The Old Town of San Sebastián is the heart of the city with respect to both its history and the place where locals and tourists alike converge when it’s time for a beverage and a bite. Its cobblestone streets are peppered with doorways and typically a staircase leading down to a basement bar that is standing room only. Remnants of the city’s military past are present through cannons and pieces of the wall that used to surround it. It is also home to two of the oldest churches in the city: San Vincente and St. Mary’s Basilica which date back to the 16th and 18th century respectively.
As we wandered around the maze of pedestrian-only lanes, we ended up in Constitution Plaza, which until 1940 was home to the City Hall. Eli drew our attention upwards and asked us to tell her if we noticed anything unusual. All of the balconies surrounding the square had numbers. Those numbers have been kept over time as an homage to when the square used to be the town’s Bullring. Today it is the main gathering place for locals to celebrate all of their major holidays, the most famous being San Sebastián Day. On January 19th at the stroke of midnight, the city flag is raised and the Tamborrado (drumming festival) begins. It lasts a full 24 hours and the excitement with which Eli explains the event, tells us it would be worth returning to witness in person.

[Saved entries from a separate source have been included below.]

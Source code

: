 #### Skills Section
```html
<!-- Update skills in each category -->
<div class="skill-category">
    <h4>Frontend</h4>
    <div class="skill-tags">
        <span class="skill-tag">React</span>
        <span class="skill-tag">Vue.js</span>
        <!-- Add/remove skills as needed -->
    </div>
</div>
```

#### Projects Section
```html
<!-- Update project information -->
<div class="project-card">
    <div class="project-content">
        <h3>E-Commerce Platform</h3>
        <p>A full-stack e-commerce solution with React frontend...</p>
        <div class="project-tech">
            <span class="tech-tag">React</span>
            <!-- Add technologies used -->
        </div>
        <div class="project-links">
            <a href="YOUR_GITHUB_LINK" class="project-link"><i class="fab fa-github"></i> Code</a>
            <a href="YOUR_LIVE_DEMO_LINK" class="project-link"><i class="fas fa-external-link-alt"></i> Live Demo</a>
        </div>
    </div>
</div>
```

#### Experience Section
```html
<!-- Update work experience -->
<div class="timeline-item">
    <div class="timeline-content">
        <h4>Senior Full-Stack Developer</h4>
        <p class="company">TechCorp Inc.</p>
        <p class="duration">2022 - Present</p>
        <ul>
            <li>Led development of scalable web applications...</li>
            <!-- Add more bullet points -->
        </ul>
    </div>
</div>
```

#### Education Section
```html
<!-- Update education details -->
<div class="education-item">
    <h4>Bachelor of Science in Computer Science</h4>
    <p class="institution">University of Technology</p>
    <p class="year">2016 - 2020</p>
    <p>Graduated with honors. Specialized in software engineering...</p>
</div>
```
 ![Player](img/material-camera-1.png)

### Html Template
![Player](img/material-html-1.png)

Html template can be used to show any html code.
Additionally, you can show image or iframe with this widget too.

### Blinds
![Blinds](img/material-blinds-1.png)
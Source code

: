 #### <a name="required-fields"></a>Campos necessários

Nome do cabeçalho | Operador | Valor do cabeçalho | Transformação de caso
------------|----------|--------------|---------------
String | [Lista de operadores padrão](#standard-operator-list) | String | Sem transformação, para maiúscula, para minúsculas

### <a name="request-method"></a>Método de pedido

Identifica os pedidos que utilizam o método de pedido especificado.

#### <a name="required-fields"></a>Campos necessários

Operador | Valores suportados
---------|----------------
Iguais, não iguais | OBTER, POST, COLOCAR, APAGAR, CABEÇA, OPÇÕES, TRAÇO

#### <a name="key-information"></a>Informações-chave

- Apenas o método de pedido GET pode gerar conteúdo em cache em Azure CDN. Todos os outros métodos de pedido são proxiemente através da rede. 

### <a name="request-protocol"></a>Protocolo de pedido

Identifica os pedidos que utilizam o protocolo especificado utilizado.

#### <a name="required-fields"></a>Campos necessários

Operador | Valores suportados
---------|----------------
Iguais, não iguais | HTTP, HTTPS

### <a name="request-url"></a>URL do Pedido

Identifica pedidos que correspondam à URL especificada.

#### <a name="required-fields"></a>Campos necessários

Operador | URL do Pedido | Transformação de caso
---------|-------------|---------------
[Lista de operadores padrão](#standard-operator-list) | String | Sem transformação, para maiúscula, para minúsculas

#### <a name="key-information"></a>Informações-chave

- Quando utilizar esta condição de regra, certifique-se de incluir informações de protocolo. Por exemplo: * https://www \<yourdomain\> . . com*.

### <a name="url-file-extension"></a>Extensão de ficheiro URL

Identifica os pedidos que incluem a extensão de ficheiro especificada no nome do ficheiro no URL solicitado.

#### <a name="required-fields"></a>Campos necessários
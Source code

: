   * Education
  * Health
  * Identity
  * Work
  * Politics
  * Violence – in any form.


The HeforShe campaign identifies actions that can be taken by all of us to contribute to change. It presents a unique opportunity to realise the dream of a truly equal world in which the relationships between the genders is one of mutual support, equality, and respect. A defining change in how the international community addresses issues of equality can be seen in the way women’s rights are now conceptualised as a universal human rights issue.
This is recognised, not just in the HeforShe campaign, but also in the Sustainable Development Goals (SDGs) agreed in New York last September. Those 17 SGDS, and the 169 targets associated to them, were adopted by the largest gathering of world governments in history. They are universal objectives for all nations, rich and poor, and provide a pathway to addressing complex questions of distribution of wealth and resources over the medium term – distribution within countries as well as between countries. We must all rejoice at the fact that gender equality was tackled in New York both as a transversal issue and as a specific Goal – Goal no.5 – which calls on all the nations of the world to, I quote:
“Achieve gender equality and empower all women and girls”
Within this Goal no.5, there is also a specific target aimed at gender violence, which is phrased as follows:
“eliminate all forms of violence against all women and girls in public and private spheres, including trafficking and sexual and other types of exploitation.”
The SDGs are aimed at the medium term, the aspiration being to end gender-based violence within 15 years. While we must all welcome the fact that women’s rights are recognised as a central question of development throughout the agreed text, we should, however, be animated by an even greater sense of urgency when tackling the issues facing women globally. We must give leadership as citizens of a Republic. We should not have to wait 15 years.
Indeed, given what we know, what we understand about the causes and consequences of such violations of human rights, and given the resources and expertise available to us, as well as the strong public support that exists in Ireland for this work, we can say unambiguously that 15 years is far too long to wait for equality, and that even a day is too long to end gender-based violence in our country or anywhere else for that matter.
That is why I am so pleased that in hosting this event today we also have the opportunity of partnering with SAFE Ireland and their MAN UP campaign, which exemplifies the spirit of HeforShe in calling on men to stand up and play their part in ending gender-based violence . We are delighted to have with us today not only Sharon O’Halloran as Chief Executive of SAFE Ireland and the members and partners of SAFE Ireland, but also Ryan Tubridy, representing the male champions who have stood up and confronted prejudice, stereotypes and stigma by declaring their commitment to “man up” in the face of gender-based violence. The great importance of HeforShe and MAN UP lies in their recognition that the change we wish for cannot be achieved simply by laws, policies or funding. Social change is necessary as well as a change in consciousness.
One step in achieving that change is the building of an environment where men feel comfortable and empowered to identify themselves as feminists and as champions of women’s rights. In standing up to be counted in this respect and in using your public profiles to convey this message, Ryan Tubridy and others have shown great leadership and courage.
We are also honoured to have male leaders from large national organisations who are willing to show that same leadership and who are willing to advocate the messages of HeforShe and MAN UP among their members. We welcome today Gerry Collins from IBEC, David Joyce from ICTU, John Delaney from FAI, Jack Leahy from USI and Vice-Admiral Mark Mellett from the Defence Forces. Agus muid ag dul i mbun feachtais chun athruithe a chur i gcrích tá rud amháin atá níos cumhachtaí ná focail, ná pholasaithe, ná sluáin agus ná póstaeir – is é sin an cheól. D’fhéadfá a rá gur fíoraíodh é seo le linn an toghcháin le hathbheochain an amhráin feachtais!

We kicked off our Pintxos tour at Goiz Argi to taste the local wine known as Txakoli. Slightly fizzy, it’s a dry white wine with high acidity and low alcohol content that is the perfect pairing to the area’s local fare. They are extremely proud of this wine that is produced in nearby Getaria but it’s the showmanship of the pour that will turn anyone into a fan. The bartender lined up a row of cider glasses on the bar and poured from a seemingly implausible height. According to Eli this is done to keep the bubbles intact. Our Txakoli was paired perfectly with Prawn Skewers and Mari Juli, a dish of smoked salmon, roasted green peppers and anchioves.
The next stop was Ganbara which featured an order of the first Pintxo ever created in San Sebastián, known as Gilda. It is made up of anchovies, guindilla and olives. We also tried the fried anchovies with garlic, and finished with an order of Txangurro, the local crab. All three of these pintxos were paired with the Chivite Las Fincas, a Rosé of Tempranillo and Garnacha grapes which was not only delicious but is widely available in Canada.
As we hit the midway point of our tour, the evening got busier, and we noticed paper napkins littering the floors of the most popular bars. We learned quickly that it’s not a sign of poor manners or inattentive wait staff, but rather it’s considered great compliment (and a way to spot the most frequented spots). You’re encouraged to throw your napkin on the floor upon finishing if you enjoyed what you ate. Admittedly, it took a while to shake our Canadian upbringing to proactively litter, but when in San Sebastián…! Of course, as good Canadians, we followed the local custom with a sincere apology.
We ventured into Sirimiri situated by St. Mary’s Basilica and quickly noticed its floor covered in napkins. We were now moving from seafood to meat which also meant delving into Spain’s red wines. When it comes to perfect pairings, a glass of Rioja (the 2015 Vinestral from Bodegas Marques de Reinosa) alongside Lamb and Wild Mushroom Risotto would certainly be in the running.
At Txuleta, our next taste of Spanish red was the 2015 12 Tablas from the Ribera del Duero region. Of course, no pintxos tour anywhere in Spain would be complete without some Ibérico ham! That was followed by T-Bone croquetas and piquillo peppers.
Despite feeling like we couldn’t possibly eat any more, Eli made a bold promise that the last stop would mean sampling the best cheesecake in the city, which she also claimed was likely the best in the world. We simply couldn’t turn that down and ended up at La Viña to taste it for ourselves. With a glass of Pedro Ximénez Nectar sherry, the dessert combination was simply spectacular and easily met our very high expectations.
At the end of our tour we found ourselves sitting under the steps of Santa Maria Church watching the nightlife at the height of the evening. The energy was electric and even our group of 8 partaking in long, loud toasts didn’t seem to raise an eyebrow. Spain is a country where the pleasures of the table are celebrated, and joy and fun is encouraged.
San Sebastián’s Old Town stole our hearts…and our stomachs. 5 bars, 5 wines, 13 Pintxos, and countless laughs later, it proved to be one priceless AdVINEture.